Task instructions
Lines in the entries below where the word "concepts" shows up should each be copied.

(Stored data entries)

*** Block opens ***

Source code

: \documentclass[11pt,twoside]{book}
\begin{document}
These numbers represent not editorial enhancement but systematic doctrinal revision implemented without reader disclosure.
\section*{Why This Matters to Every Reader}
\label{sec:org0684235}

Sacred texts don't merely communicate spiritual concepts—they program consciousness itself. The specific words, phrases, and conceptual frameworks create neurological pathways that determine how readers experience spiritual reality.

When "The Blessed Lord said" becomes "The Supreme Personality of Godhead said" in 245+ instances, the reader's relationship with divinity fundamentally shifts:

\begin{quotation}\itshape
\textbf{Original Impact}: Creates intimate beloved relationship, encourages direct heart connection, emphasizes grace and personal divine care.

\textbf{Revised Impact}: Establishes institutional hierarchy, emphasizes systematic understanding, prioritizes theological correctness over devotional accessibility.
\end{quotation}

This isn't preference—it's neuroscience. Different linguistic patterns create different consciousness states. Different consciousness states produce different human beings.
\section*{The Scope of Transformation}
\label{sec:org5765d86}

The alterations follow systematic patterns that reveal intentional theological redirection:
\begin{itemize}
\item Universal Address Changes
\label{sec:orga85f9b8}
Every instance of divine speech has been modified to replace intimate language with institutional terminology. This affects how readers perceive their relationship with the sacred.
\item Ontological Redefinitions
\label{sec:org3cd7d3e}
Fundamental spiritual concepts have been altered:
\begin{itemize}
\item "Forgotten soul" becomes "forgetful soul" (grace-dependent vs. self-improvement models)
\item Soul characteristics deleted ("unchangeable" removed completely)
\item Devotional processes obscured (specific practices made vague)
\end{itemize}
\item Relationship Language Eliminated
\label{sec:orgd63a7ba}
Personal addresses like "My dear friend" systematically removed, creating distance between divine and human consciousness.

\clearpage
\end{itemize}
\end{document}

*** Block closes ***

Exercise response
Sacred texts don't merely communicate spiritual concepts—they program consciousness itself. The specific words, phrases, and conceptual frameworks create neurological pathways that determine how readers experience spiritual reality.
Fundamental spiritual concepts have been altered:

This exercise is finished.